Work required → Identify each line in the records below that contains the word "alias", and copy it.

Rendered images with source text:
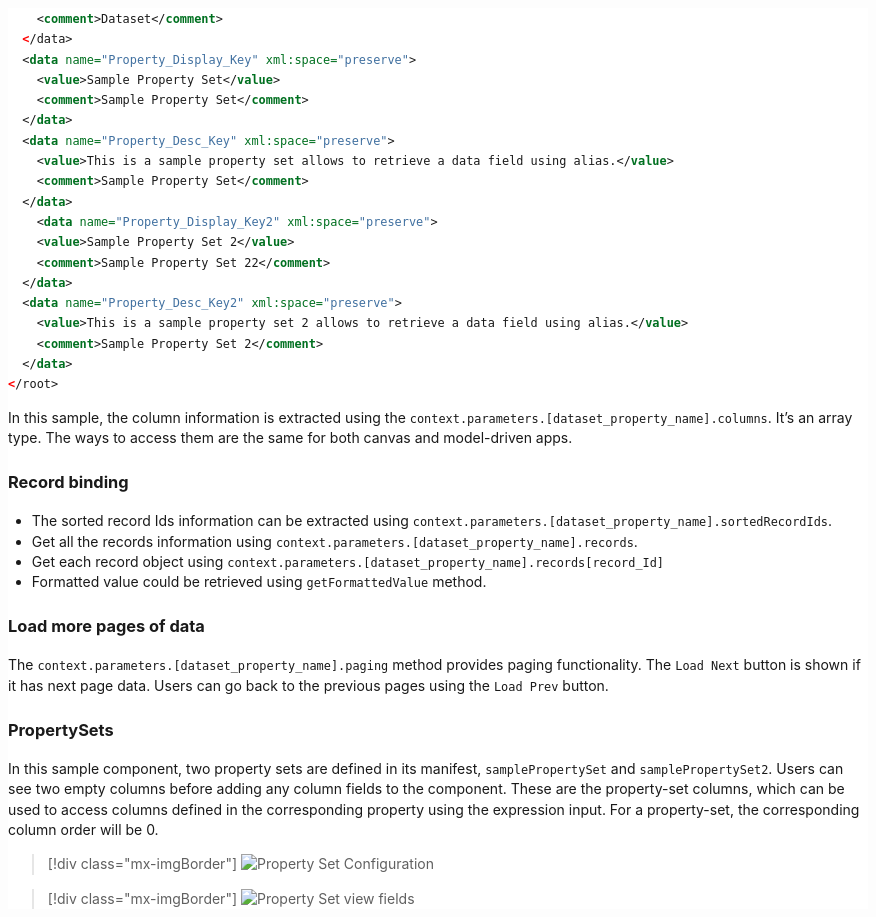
 ```XML
    <comment>Dataset</comment>
  </data>
  <data name="Property_Display_Key" xml:space="preserve">
    <value>Sample Property Set</value>
    <comment>Sample Property Set</comment>
  </data>
  <data name="Property_Desc_Key" xml:space="preserve">
    <value>This is a sample property set allows to retrieve a data field using alias.</value>
    <comment>Sample Property Set</comment>
  </data>
    <data name="Property_Display_Key2" xml:space="preserve">
    <value>Sample Property Set 2</value>
    <comment>Sample Property Set 22</comment>
  </data>
  <data name="Property_Desc_Key2" xml:space="preserve">
    <value>This is a sample property set 2 allows to retrieve a data field using alias.</value>
    <comment>Sample Property Set 2</comment>
  </data>
</root>
```

In this sample, the column information is extracted using the  `context.parameters.[dataset_property_name].columns`. It’s an array type. The ways to access them are the same for both canvas and model-driven apps.

### Record binding

- The sorted record Ids information can be extracted using `context.parameters.[dataset_property_name].sortedRecordIds`.
- Get all the records information using `context.parameters.[dataset_property_name].records`.
- Get each record object using `context.parameters.[dataset_property_name].records[record_Id]`
- Formatted value could be retrieved using `getFormattedValue` method.

### Load more pages of data

The `context.parameters.[dataset_property_name].paging` method provides paging functionality. The `Load Next` button is shown if it has next page data. Users can go back to the previous pages using the `Load Prev` button. 

### PropertySets

In this sample component, two property sets are defined in its manifest, `samplePropertySet` and `samplePropertySet2`. Users can see two empty columns before adding any column fields to the component. These are the property-set columns, which can be used to access columns defined in the corresponding property using the expression input. For a property-set, the corresponding column order will be 0.

> [!div class="mx-imgBorder"]
> ![Property Set Configuration](../media/property-set-configuration.png)

> [!div class="mx-imgBorder"]
> ![Property Set view fields](../media/property-set-view-fields.png)
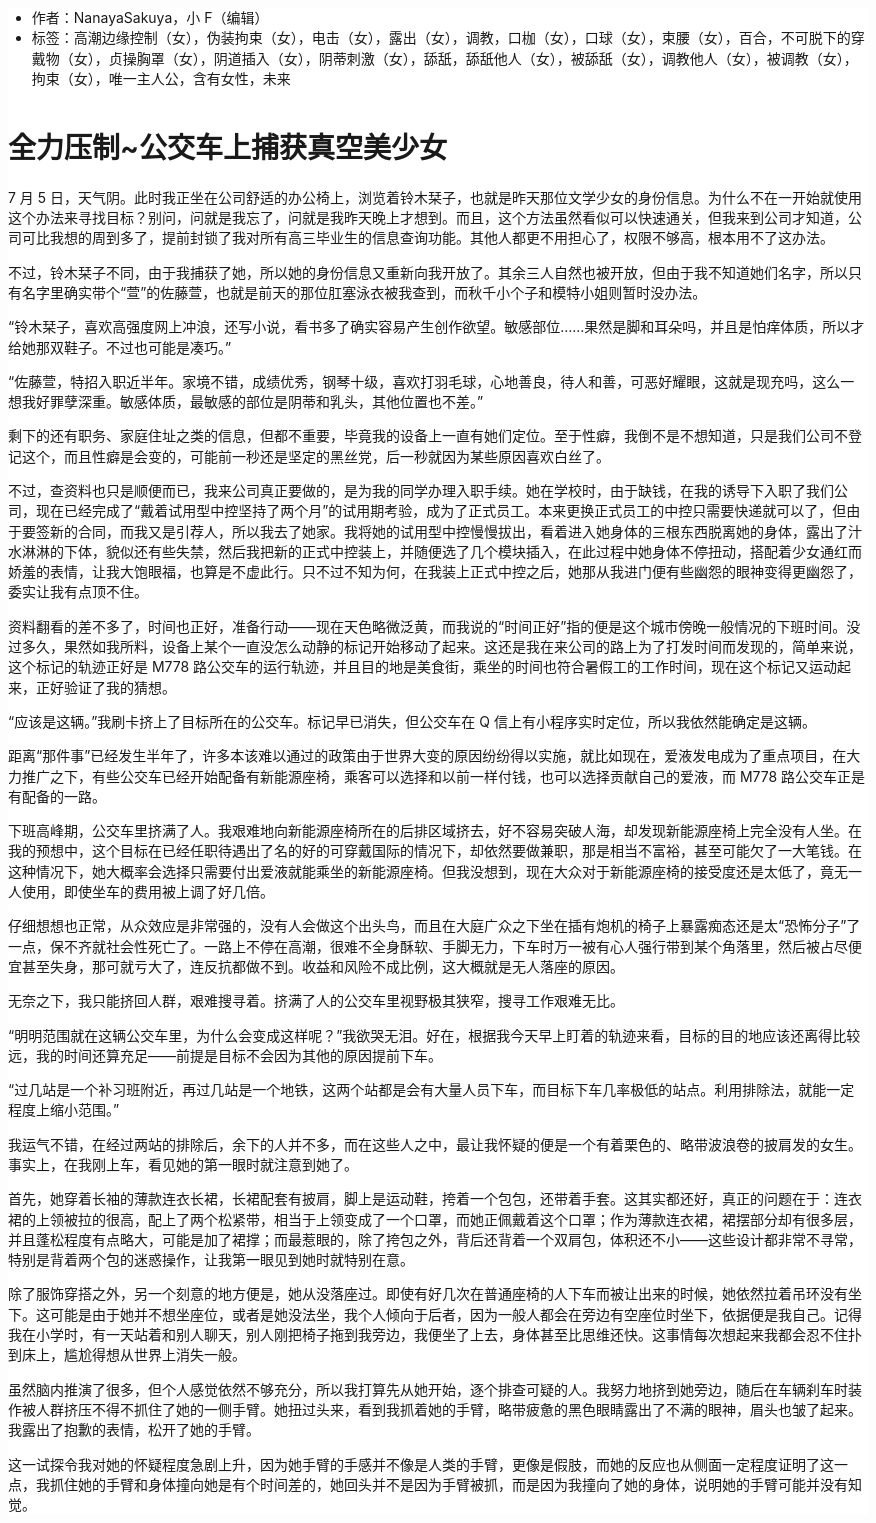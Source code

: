 - 作者：NanayaSakuya，小 F（编辑）
- 标签：高潮边缘控制（女），伪装拘束（女），电击（女），露出（女），调教，口枷（女），口球（女），束腰（女），百合，不可脱下的穿戴物（女），贞操胸罩（女），阴道插入（女），阴蒂刺激（女），舔舐，舔舐他人（女），被舔舐（女），调教他人（女），被调教（女），拘束（女），唯一主人公，含有女性，未来

# 全力压制~公交车上捕获真空美少女
7 月 5 日，天气阴。此时我正坐在公司舒适的办公椅上，浏览着铃木栞子，也就是昨天那位文学少女的身份信息。为什么不在一开始就使用这个办法来寻找目标？别问，问就是我忘了，问就是我昨天晚上才想到。而且，这个方法虽然看似可以快速通关，但我来到公司才知道，公司可比我想的周到多了，提前封锁了我对所有高三毕业生的信息查询功能。其他人都更不用担心了，权限不够高，根本用不了这办法。

不过，铃木栞子不同，由于我捕获了她，所以她的身份信息又重新向我开放了。其余三人自然也被开放，但由于我不知道她们名字，所以只有名字里确实带个“萱”的佐藤萱，也就是前天的那位肛塞泳衣被我查到，而秋千小个子和模特小姐则暂时没办法。

“铃木栞子，喜欢高强度网上冲浪，还写小说，看书多了确实容易产生创作欲望。敏感部位……果然是脚和耳朵吗，并且是怕痒体质，所以才给她那双鞋子。不过也可能是凑巧。”

“佐藤萱，特招入职近半年。家境不错，成绩优秀，钢琴十级，喜欢打羽毛球，心地善良，待人和善，可恶好耀眼，这就是现充吗，这么一想我好罪孽深重。敏感体质，最敏感的部位是阴蒂和乳头，其他位置也不差。”

剩下的还有职务、家庭住址之类的信息，但都不重要，毕竟我的设备上一直有她们定位。至于性癖，我倒不是不想知道，只是我们公司不登记这个，而且性癖是会变的，可能前一秒还是坚定的黑丝党，后一秒就因为某些原因喜欢白丝了。

不过，查资料也只是顺便而已，我来公司真正要做的，是为我的同学办理入职手续。她在学校时，由于缺钱，在我的诱导下入职了我们公司，现在已经完成了“戴着试用型中控坚持了两个月”的试用期考验，成为了正式员工。本来更换正式员工的中控只需要快递就可以了，但由于要签新的合同，而我又是引荐人，所以我去了她家。我将她的试用型中控慢慢拔出，看着进入她身体的三根东西脱离她的身体，露出了汁水淋淋的下体，貌似还有些失禁，然后我把新的正式中控装上，并随便选了几个模块插入，在此过程中她身体不停扭动，搭配着少女通红而娇羞的表情，让我大饱眼福，也算是不虚此行。只不过不知为何，在我装上正式中控之后，她那从我进门便有些幽怨的眼神变得更幽怨了，委实让我有点顶不住。

资料翻看的差不多了，时间也正好，准备行动——现在天色略微泛黄，而我说的“时间正好”指的便是这个城市傍晚一般情况的下班时间。没过多久，果然如我所料，设备上某个一直没怎么动静的标记开始移动了起来。这还是我在来公司的路上为了打发时间而发现的，简单来说，这个标记的轨迹正好是 M778 路公交车的运行轨迹，并且目的地是美食街，乘坐的时间也符合暑假工的工作时间，现在这个标记又运动起来，正好验证了我的猜想。

“应该是这辆。”我刷卡挤上了目标所在的公交车。标记早已消失，但公交车在 Q 信上有小程序实时定位，所以我依然能确定是这辆。

距离“那件事”已经发生半年了，许多本该难以通过的政策由于世界大变的原因纷纷得以实施，就比如现在，爱液发电成为了重点项目，在大力推广之下，有些公交车已经开始配备有新能源座椅，乘客可以选择和以前一样付钱，也可以选择贡献自己的爱液，而 M778 路公交车正是有配备的一路。

下班高峰期，公交车里挤满了人。我艰难地向新能源座椅所在的后排区域挤去，好不容易突破人海，却发现新能源座椅上完全没有人坐。在我的预想中，这个目标在已经任职待遇出了名的好的可穿戴国际的情况下，却依然要做兼职，那是相当不富裕，甚至可能欠了一大笔钱。在这种情况下，她大概率会选择只需要付出爱液就能乘坐的新能源座椅。但我没想到，现在大众对于新能源座椅的接受度还是太低了，竟无一人使用，即使坐车的费用被上调了好几倍。

仔细想想也正常，从众效应是非常强的，没有人会做这个出头鸟，而且在大庭广众之下坐在插有炮机的椅子上暴露痴态还是太“恐怖分子”了一点，保不齐就社会性死亡了。一路上不停在高潮，很难不全身酥软、手脚无力，下车时万一被有心人强行带到某个角落里，然后被占尽便宜甚至失身，那可就亏大了，连反抗都做不到。收益和风险不成比例，这大概就是无人落座的原因。

无奈之下，我只能挤回人群，艰难搜寻着。挤满了人的公交车里视野极其狭窄，搜寻工作艰难无比。

“明明范围就在这辆公交车里，为什么会变成这样呢？”我欲哭无泪。好在，根据我今天早上盯着的轨迹来看，目标的目的地应该还离得比较远，我的时间还算充足——前提是目标不会因为其他的原因提前下车。

“过几站是一个补习班附近，再过几站是一个地铁，这两个站都是会有大量人员下车，而目标下车几率极低的站点。利用排除法，就能一定程度上缩小范围。”

我运气不错，在经过两站的排除后，余下的人并不多，而在这些人之中，最让我怀疑的便是一个有着栗色的、略带波浪卷的披肩发的女生。事实上，在我刚上车，看见她的第一眼时就注意到她了。

首先，她穿着长袖的薄款连衣长裙，长裙配套有披肩，脚上是运动鞋，挎着一个包包，还带着手套。这其实都还好，真正的问题在于：连衣裙的上领被拉的很高，配上了两个松紧带，相当于上领变成了一个口罩，而她正佩戴着这个口罩；作为薄款连衣裙，裙摆部分却有很多层，并且蓬松程度有点略大，可能是加了裙撑；而最惹眼的，除了挎包之外，背后还背着一个双肩包，体积还不小——这些设计都非常不寻常，特别是背着两个包的迷惑操作，让我第一眼见到她时就特别在意。

除了服饰穿搭之外，另一个刻意的地方便是，她从没落座过。即使有好几次在普通座椅的人下车而被让出来的时候，她依然拉着吊环没有坐下。这可能是由于她并不想坐座位，或者是她没法坐，我个人倾向于后者，因为一般人都会在旁边有空座位时坐下，依据便是我自己。记得我在小学时，有一天站着和别人聊天，别人刚把椅子拖到我旁边，我便坐了上去，身体甚至比思维还快。这事情每次想起来我都会忍不住扑到床上，尴尬得想从世界上消失一般。

虽然脑内推演了很多，但个人感觉依然不够充分，所以我打算先从她开始，逐个排查可疑的人。我努力地挤到她旁边，随后在车辆刹车时装作被人群挤压不得不抓住了她的一侧手臂。她扭过头来，看到我抓着她的手臂，略带疲惫的黑色眼睛露出了不满的眼神，眉头也皱了起来。我露出了抱歉的表情，松开了她的手臂。

这一试探令我对她的怀疑程度急剧上升，因为她手臂的手感并不像是人类的手臂，更像是假肢，而她的反应也从侧面一定程度证明了这一点，我抓住她的手臂和身体撞向她是有个时间差的，她回头并不是因为手臂被抓，而是因为我撞向了她的身体，说明她的手臂可能并没有知觉。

Task result →
    <value>This is a sample property set allows to retrieve a data field using alias.</value>
    <value>This is a sample property set 2 allows to retrieve a data field using alias.</value>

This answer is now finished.